The award recognizes one individual from across the state who has made significant contributions and improvements to the field of digital curation and digital scholarship.
“We are so proud of the work Julianna accomplishes for Special Collections and for UTSA,” said Amy Rushing, assistant dean for Special Collections at UTSA Libraries. “She is approachable, enthusiastic and willing to share her valuable knowledge and expertise in digital curation, and she is an advocate for making information easily discoverable for all users.”
Barrera-Gomez is responsible for leading the creation, maintenance, and stewardship of digitized and born-digital archival collections within UTSA Libraries.
She leads the process for collecting and preserving digital content online so that visitors can easily access items from Special Collections on the library’s website. This includes coordinating and overseeing the digitization of Special Collections’ archival holdings, historic photographs and the UTSA Mexican Cookbook Collection, the largest in the nation.
“The work that Julianna and her team perform helps remove so many barriers for users,” Rushing said. “Digital curation allows us to put collections online and share with the widest possible audience. It’s important work that’s behind the scenes and often goes unnoticed, so we are completely thrilled she is being recognized for her leadership and service.”
Each year, the Texas Digital Library honors individuals and groups that have made outstanding contributions to the advancement of digital libraries. Nominations come from members of Texas libraries, archives, museums, cultural heritage institutions, nonprofits or collectives.
The award recognizes the efforts Barrera-Gomez has undertaken in developing a shared vision for digital stewardship for both the UTSA Libraries and the UTSA Institute of Texan Cultures. She has helped create a roadmap for library and museum digital content from the point of creation through its preservation.

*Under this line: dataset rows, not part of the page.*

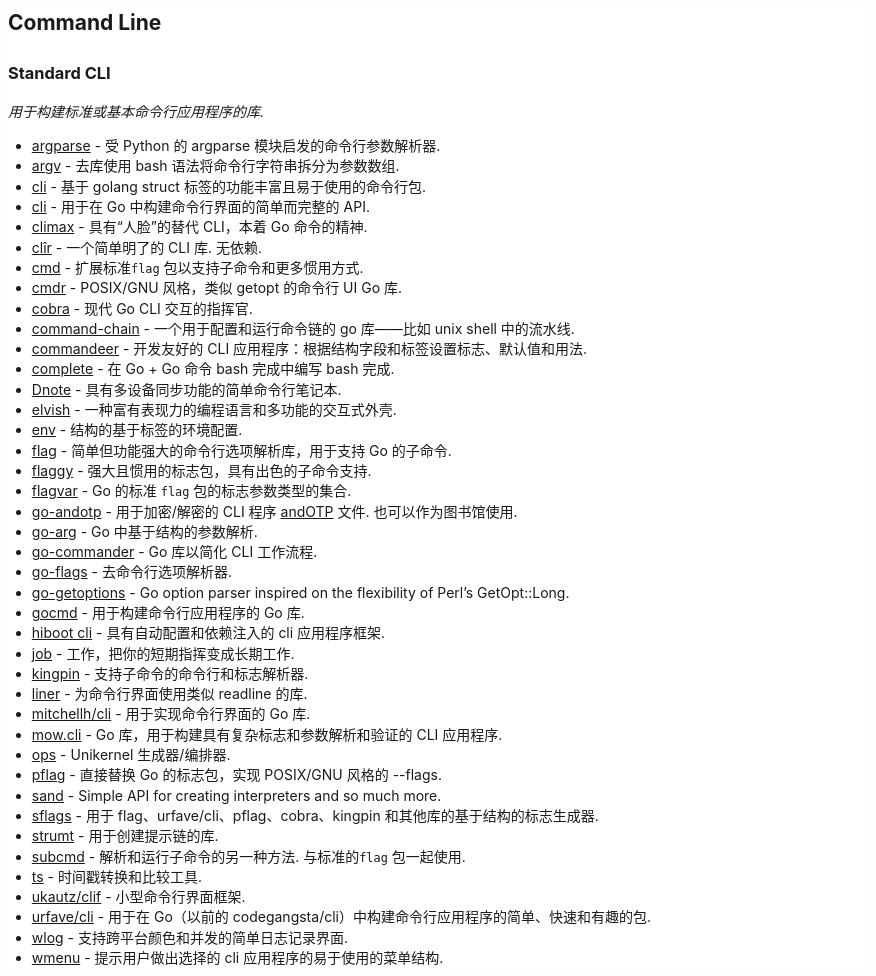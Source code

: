 
## Command Line

### Standard CLI

*用于构建标准或基本命令行应用程序的库.*

* [argparse](https://github.com/akamensky/argparse) - 受 Python 的 argparse 模块启发的命令行参数解析器.
* [argv](https://github.com/cosiner/argv) - 去库使用 bash 语法将命令行字符串拆分为参数数组.
* [cli](https://github.com/mkideal/cli) - 基于 golang struct 标签的功能丰富且易于使用的命令行包.
* [cli](https://github.com/teris-io/cli) - 用于在 Go 中构建命令行界面的简单而完整的 API.
* [climax](https://github.com/tucnak/climax) - 具有“人脸”的替代 CLI，本着 Go 命令的精神.
* [clîr](https://github.com/leaanthony/clir)  - 一个简单明了的 CLI 库. 无依赖.
* [cmd](https://github.com/posener/cmd) - 扩展标准`flag` 包以支持子命令和更多惯用方式.
* [cmdr](https://github.com/hedzr/cmdr) - POSIX/GNU 风格，类似 getopt 的命令行 UI Go 库.
* [cobra](https://github.com/spf13/cobra) - 现代 Go CLI 交互的指挥官.
* [command-chain](https://github.com/rainu/go-command-chain) - 一个用于配置和运行命令链的 go 库——比如 unix shell 中的流水线.
* [commandeer](https://github.com/jaffee/commandeer) - 开发友好的 CLI 应用程序：根据结构字段和标签设置标志、默认值和用法.
* [complete](https://github.com/posener/complete) - 在 Go + Go 命令 bash 完成中编写 bash 完成.
* [Dnote](https://github.com/dnote/dnote) - 具有多设备同步功能的简单命令行笔记本.
* [elvish](https://github.com/elves/elvish) - 一种富有表现力的编程语言和多功能的交互式外壳.
* [env](https://github.com/codingconcepts/env) - 结构的基于标签的环境配置.
* [flag](https://github.com/cosiner/flag) - 简单但功能强大的命令行选项解析库，用于支持 Go 的子命令.
* [flaggy](https://github.com/integrii/flaggy) - 强大且惯用的标志包，具有出色的子命令支持.
* [flagvar](https://github.com/sgreben/flagvar) - Go 的标准 `flag` 包的标志参数类型的集合.
* [go-andotp](https://github.com/grijul/go-andotp) - 用于加密/解密的 CLI 程序 [andOTP](https://github.com/andOTP/andOTP) 文件. 也可以作为图书馆使用.
* [go-arg](https://github.com/alexflint/go-arg) - Go 中基于结构的参数解析.
* [go-commander](https://github.com/yitsushi/go-commander) - Go 库以简化 CLI 工作流程.
* [go-flags](https://github.com/jessevdk/go-flags) - 去命令行选项解析器.
* [go-getoptions](https://github.com/DavidGamba/go-getoptions) - Go option parser inspired on the flexibility of Perl’s GetOpt::Long.
* [gocmd](https://github.com/devfacet/gocmd) - 用于构建命令行应用程序的 Go 库.
* [hiboot cli](https://github.com/hidevopsio/hiboot/tree/master/pkg/app/cli) - 具有自动配置和依赖注入的 cli 应用程序框架.
* [job](https://github.com/liujianping/job) - 工作，把你的短期指挥变成长期工作.
* [kingpin](https://github.com/alecthomas/kingpin) - 支持子命令的命令行和标志解析器.
* [liner](https://github.com/peterh/liner) - 为命令行界面使用类似 readline 的库.
* [mitchellh/cli](https://github.com/mitchellh/cli) - 用于实现命令行界面的 Go 库.
* [mow.cli](https://github.com/jawher/mow.cli) - Go 库，用于构建具有复杂标志和参数解析和验证的 CLI 应用程序.
* [ops](https://github.com/nanovms/ops) - Unikernel 生成器/编排器.
* [pflag](https://github.com/spf13/pflag) - 直接替换 Go 的标志包，实现 POSIX/GNU 风格的 --flags.
* [sand](https://github.com/Zaba505/sand) - Simple API for creating interpreters and so much more.
* [sflags](https://github.com/octago/sflags) - 用于 flag、urfave/cli、pflag、cobra、kingpin 和其他库的基于结构的标志生成器.
* [strumt](https://github.com/antham/strumt) - 用于创建提示链的库.
* [subcmd](https://github.com/bobg/subcmd)  - 解析和运行子命令的另一种方法. 与标准的`flag` 包一起使用.
* [ts](https://github.com/liujianping/ts) - 时间戳转换和比较工具.
* [ukautz/clif](https://github.com/ukautz/clif) - 小型命令行界面框架.
* [urfave/cli](https://github.com/urfave/cli) - 用于在 Go（以前的 codegangsta/cli）中构建命令行应用程序的简单、快速和有趣的包.
* [wlog](https://github.com/dixonwille/wlog) - 支持跨平台颜色和并发的简单日志记录界面.
* [wmenu](https://github.com/dixonwille/wmenu) - 提示用户做出选择的 cli 应用程序的易于使用的菜单结构.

“Our digital collections help document the diverse history of our region, and they preserve the stories and images that are unique to San Antonio and South Texas,” said Dean Hendrix, dean of UTSA Libraries. “We are very proud of Julianna for her well-earned and well-deserved recognition and congratulate her for this distinguished award.”
Barrera-Gomez has served on committees, working groups and steering committees to advance digital stewardship best practices at the state level. Through her service, she makes significant contributions in building a sense of unity and purpose and is an advocate for smaller institutions that are often operating with restricted resources like small staff sizes, a lack of specialized expertise, inadequate technical infrastructures and limited budgets.
Barrera-Gomez holds a master’s degree in Information Science from the University of Michigan, a master of arts degree in Anthropology from the University of California, Riverside and a bachelor’s degree in Anthropology from Brandeis University.
The Texas Digital Library is a collaborative consortium rooted in higher education. Its mission is to encourage and promote equitable access to and preservation of digital content of value to research, instruction, cultural heritage and institutional memory. To see a list of all winners for 2021, visit tdl.org/awards.
The UTSA Libraries are at the forefront of reimagining the 21st-century academic library. With four locations across three campuses, the libraries are fueling UTSA’s ascent to a premier public research university by providing students and faculty with seamless, comprehensive access to information and learning resources as well as innovative spaces for active learning and interdisciplinary scholarship.
The UTSA Libraries Special Collections brings national recognition to the university for distinctive research materials documenting the diverse histories and development of San Antonio and South Texas. Collecting priorities include the Mexican American community, activists and activism, women and women’s organizations, art and artists, the history of the African-American and LGBTQ communities in our region, Mexican cookery, San Antonio’s culinary history, urban planning, and UTSA’s history.